Task instructions | Look below for the line containing "You should now" and the line containing "[CS20230722_CLUS_1160](../CS20230722_CLUS_1160)", then set down both and every line between them exactly, without pictures.

[[ Data provided open ]]

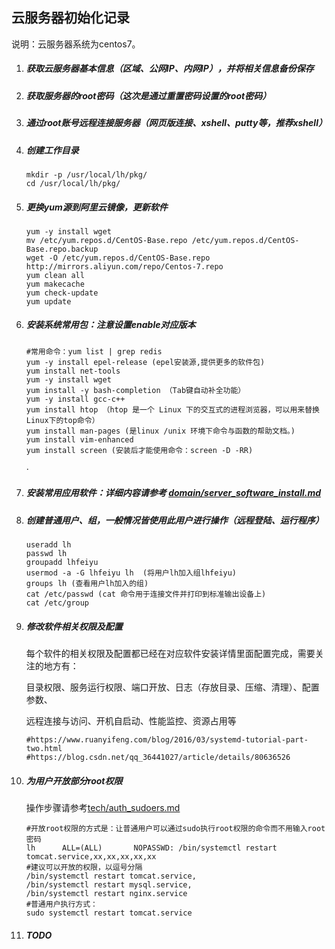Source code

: ## 云服务器初始化记录

说明：云服务器系统为centos7。

1. ##### 获取云服务器基本信息（区域、公网IP、内网IP），并将相关信息备份保存

2. ##### 获取服务器的root密码（这次是通过重置密码设置的root密码）

3. ##### 通过root账号远程连接服务器（网页版连接、xshell、putty等，推荐xshell）

4. ##### 创建工作目录

   ```shell
   mkdir -p /usr/local/lh/pkg/
   cd /usr/local/lh/pkg/
   ```

   

5. ##### 更换yum源到阿里云镜像，更新软件

   ```shell
   yum -y install wget
   mv /etc/yum.repos.d/CentOS-Base.repo /etc/yum.repos.d/CentOS-Base.repo.backup
   wget -O /etc/yum.repos.d/CentOS-Base.repo http://mirrors.aliyun.com/repo/Centos-7.repo
   yum clean all
   yum makecache
   yum check-update
   yum update
   ```

6. ##### 安装系统常用包：注意设置enable对应版本

   ```shell
   #常用命令：yum list | grep redis
   yum -y install epel-release (epel安装源,提供更多的软件包)
   yum install net-tools
   yum -y install wget
   yum install -y bash-completion （Tab键自动补全功能）
   yum -y install gcc-c++ 
   yum install htop （htop 是一个 Linux 下的交互式的进程浏览器，可以用来替换Linux下的top命令）
   yum install man-pages (是linux /unix 环境下命令与函数的帮助文档。)
   yum install vim-enhanced
   yum install screen (安装后才能使用命令：screen -D -RR)
   ```
   
   ·
   
7. ##### 安装常用应用软件：详细内容请参考 [domain/server_software_install.md](server_software_install.md)

   

8. ##### 创建普通用户、组，一般情况皆使用此用户进行操作（远程登陆、运行程序）

   ```shell
   useradd lh
   passwd lh
   groupadd lhfeiyu
   usermod -a -G lhfeiyu lh  (将用户lh加入组lhfeiyu)
   groups lh (查看用户lh加入的组)
   cat /etc/passwd (cat 命令用于连接文件并打印到标准输出设备上)
   cat /etc/group
   ```

   

9. ##### 修改软件相关权限及配置

   每个软件的相关权限及配置都已经在对应软件安装详情里面配置完成，需要关注的地方有：
   
   目录权限、服务运行权限、端口开放、日志（存放目录、压缩、清理）、配置参数、
   
   远程连接与访问、开机自启动、性能监控、资源占用等
   
   ```shell
   #https://www.ruanyifeng.com/blog/2016/03/systemd-tutorial-part-two.html
   #https://blog.csdn.net/qq_36441027/article/details/80636526
   ```
   
   
   
10. ##### 为用户开放部分root权限

    操作步骤请参考[tech/auth_sudoers.md](../tech/auth_sudoers.md)

    ```shell
    #开放root权限的方式是：让普通用户可以通过sudo执行root权限的命令而不用输入root密码
    lh      ALL=(ALL)       NOPASSWD: /bin/systemctl restart tomcat.service,xx,xx,xx,xx,xx
    #建议可以开放的权限，以逗号分隔
    /bin/systemctl restart tomcat.service,
    /bin/systemctl restart mysql.service,
    /bin/systemctl restart nginx.service
    #普通用户执行方式：
    sudo systemctl restart tomcat.service
    ```

    

11. ##### TODO

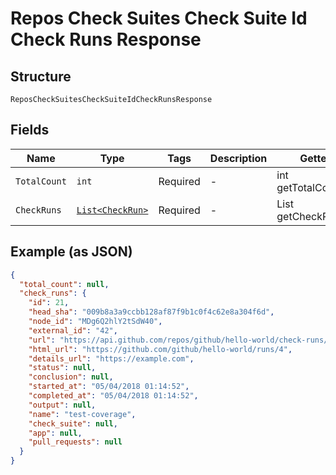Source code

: 
# Repos Check Suites Check Suite Id Check Runs Response

## Structure

`ReposCheckSuitesCheckSuiteIdCheckRunsResponse`

## Fields

| Name | Type | Tags | Description | Getter | Setter |
|  --- | --- | --- | --- | --- | --- |
| `TotalCount` | `int` | Required | - | int getTotalCount() | setTotalCount(int totalCount) |
| `CheckRuns` | [`List<CheckRun>`](../../doc/models/check-run.md) | Required | - | List<CheckRun> getCheckRuns() | setCheckRuns(List<CheckRun> checkRuns) |

## Example (as JSON)

```json
{
  "total_count": null,
  "check_runs": {
    "id": 21,
    "head_sha": "009b8a3a9ccbb128af87f9b1c0f4c62e8a304f6d",
    "node_id": "MDg6Q2hlY2tSdW40",
    "external_id": "42",
    "url": "https://api.github.com/repos/github/hello-world/check-runs/4",
    "html_url": "https://github.com/github/hello-world/runs/4",
    "details_url": "https://example.com",
    "status": null,
    "conclusion": null,
    "started_at": "05/04/2018 01:14:52",
    "completed_at": "05/04/2018 01:14:52",
    "output": null,
    "name": "test-coverage",
    "check_suite": null,
    "app": null,
    "pull_requests": null
  }
}
```

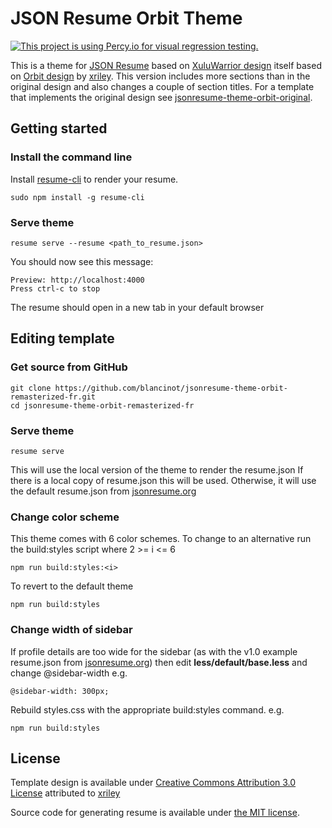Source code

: # JSON Resume Orbit Theme
[![This project is using Percy.io for visual regression testing.](https://percy.io/static/images/percy-badge.svg)](https://percy.io/XuluWarrior/jsonresume-theme-orbit)

This is a theme for [JSON Resume](http://jsonresume.org/) based on [XuluWarrior design](https://github.com/XuluWarrior/jsonresume-theme-orbit) itself based on [Orbit design](https://github.com/xriley/Orbit-Theme) by [xriley](https://github.com/xriley).
This version includes more sections than in the original design and also changes a couple of section titles.
For a template that implements the original design see [jsonresume-theme-orbit-original](https://github.com/XuluWarrior/jsonresume-theme-orbit-original).


## Getting started

### Install the command line

Install [resume-cli](https://github.com/jsonresume/resume-cli) to render your resume.

```
sudo npm install -g resume-cli
```

### Serve theme
```
resume serve --resume <path_to_resume.json>
```

You should now see this message:

```
Preview: http://localhost:4000
Press ctrl-c to stop
```

The resume should open in a new tab in your default browser

## Editing template
### Get source from GitHub
```
git clone https://github.com/blancinot/jsonresume-theme-orbit-remasterized-fr.git
cd jsonresume-theme-orbit-remasterized-fr
```

### Serve theme
```
resume serve
```
This will use the local version of the theme to render the resume.json
If there is a local copy of resume.json this will be used.  Otherwise, it will use the default resume.json from [jsonresume.org](https://jsonresume.org/)

### Change color scheme
This theme comes with 6 color schemes.  To change to an alternative run the build:styles script where 2 >= i <= 6
```
npm run build:styles:<i>
```

To revert to the default theme
```
npm run build:styles
```

### Change width of sidebar
If profile details are too wide for the sidebar (as with the v1.0 example resume.json from [jsonresume.org](https://jsonresume.org/)) then edit **less/default/base.less** and change @sidebar-width
e.g.
```
@sidebar-width: 300px;
```
Rebuild styles.css with the appropriate build:styles command.
e.g.
```
npm run build:styles
```

## License
Template design is available under [Creative Commons Attribution 3.0 License](http://creativecommons.org/licenses/by/3.0/) attributed to [xriley](https://github.com/xriley)

Source code for generating resume is available under [the MIT license](http://mths.be/mit).
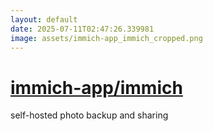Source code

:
 ```yaml
---
layout: default
date: 2025-07-11T02:47:26.339981
image: assets/immich-app_immich_cropped.png
---
```


# [immich-app/immich](https://github.com/immich-app/immich)

self-hosted photo backup and sharing
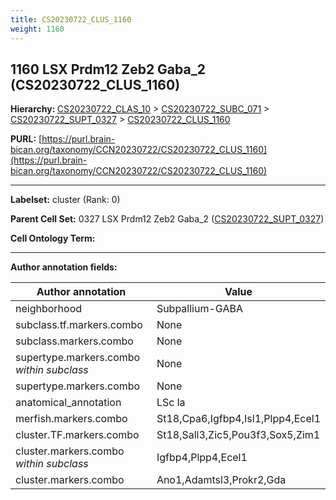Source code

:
```yaml
---
title: CS20230722_CLUS_1160
weight: 1160
---
```

## 1160 LSX Prdm12 Zeb2 Gaba_2 (CS20230722_CLUS_1160)
<b>Hierarchy: </b>
[CS20230722_CLAS_10](../CS20230722_CLAS_10) >
[CS20230722_SUBC_071](../CS20230722_SUBC_071) >
[CS20230722_SUPT_0327](../CS20230722_SUPT_0327) >
[CS20230722_CLUS_1160](../CS20230722_CLUS_1160)

**PURL:** [https://purl.brain-bican.org/taxonomy/CCN20230722/CS20230722_CLUS_1160](https://purl.brain-bican.org/taxonomy/CCN20230722/CS20230722_CLUS_1160)

---


**Labelset:** cluster (Rank: 0)

**Parent Cell Set:** 0327 LSX Prdm12 Zeb2 Gaba_2 ([CS20230722_SUPT_0327](../CS20230722_SUPT_0327))



**Cell Ontology Term:** 

[MARKER GENES.]: #


---

[TRANSFERRED ANNOTATIONS.]: #


[AUTHOR ANNOTATION FIELDS.]: #


**Author annotation fields:**

| Author annotation | Value |
|-------------------|-------|
|neighborhood|Subpallium-GABA|
|subclass.tf.markers.combo|None|
|subclass.markers.combo|None|
|supertype.markers.combo _within subclass_|None|
|supertype.markers.combo|None|
|anatomical_annotation|LSc la|
|merfish.markers.combo|St18,Cpa6,Igfbp4,Isl1,Plpp4,Ecel1|
|cluster.TF.markers.combo|St18,Sall3,Zic5,Pou3f3,Sox5,Zim1|
|cluster.markers.combo _within subclass_|Igfbp4,Plpp4,Ecel1|
|cluster.markers.combo|Ano1,Adamtsl3,Prokr2,Gda|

[[ Data provided closed ]]

Written answer |
You should now see this message:

```
Preview: http://localhost:4000
Press ctrl-c to stop
```

The resume should open in a new tab in your default browser

## Editing template
### Get source from GitHub
```
git clone https://github.com/blancinot/jsonresume-theme-orbit-remasterized-fr.git
cd jsonresume-theme-orbit-remasterized-fr
```

### Serve theme
```
resume serve
```
This will use the local version of the theme to render the resume.json
If there is a local copy of resume.json this will be used.  Otherwise, it will use the default resume.json from [jsonresume.org](https://jsonresume.org/)

### Change color scheme
This theme comes with 6 color schemes.  To change to an alternative run the build:styles script where 2 >= i <= 6
```
npm run build:styles:<i>
```

To revert to the default theme
```
npm run build:styles
```

### Change width of sidebar
If profile details are too wide for the sidebar (as with the v1.0 example resume.json from [jsonresume.org](https://jsonresume.org/)) then edit **less/default/base.less** and change @sidebar-width
e.g.
```
@sidebar-width: 300px;
```
Rebuild styles.css with the appropriate build:styles command.
e.g.
```
npm run build:styles
```

## License
Template design is available under [Creative Commons Attribution 3.0 License](http://creativecommons.org/licenses/by/3.0/) attributed to [xriley](https://github.com/xriley)

Source code for generating resume is available under [the MIT license](http://mths.be/mit).
Source code

:
 ```yaml
---
layout: default
date: 2025-07-11T02:47:26.339981
image: assets/immich-app_immich_cropped.png
---
```


# [immich-app/immich](https://github.com/immich-app/immich)

self-hosted photo backup and sharing
Source code

:
```yaml
---
title: CS20230722_CLUS_1160
weight: 1160
---
```

## 1160 LSX Prdm12 Zeb2 Gaba_2 (CS20230722_CLUS_1160)
<b>Hierarchy: </b>
[CS20230722_CLAS_10](../CS20230722_CLAS_10) >
[CS20230722_SUBC_071](../CS20230722_SUBC_071) >
[CS20230722_SUPT_0327](../CS20230722_SUPT_0327) >
[CS20230722_CLUS_1160](../CS20230722_CLUS_1160)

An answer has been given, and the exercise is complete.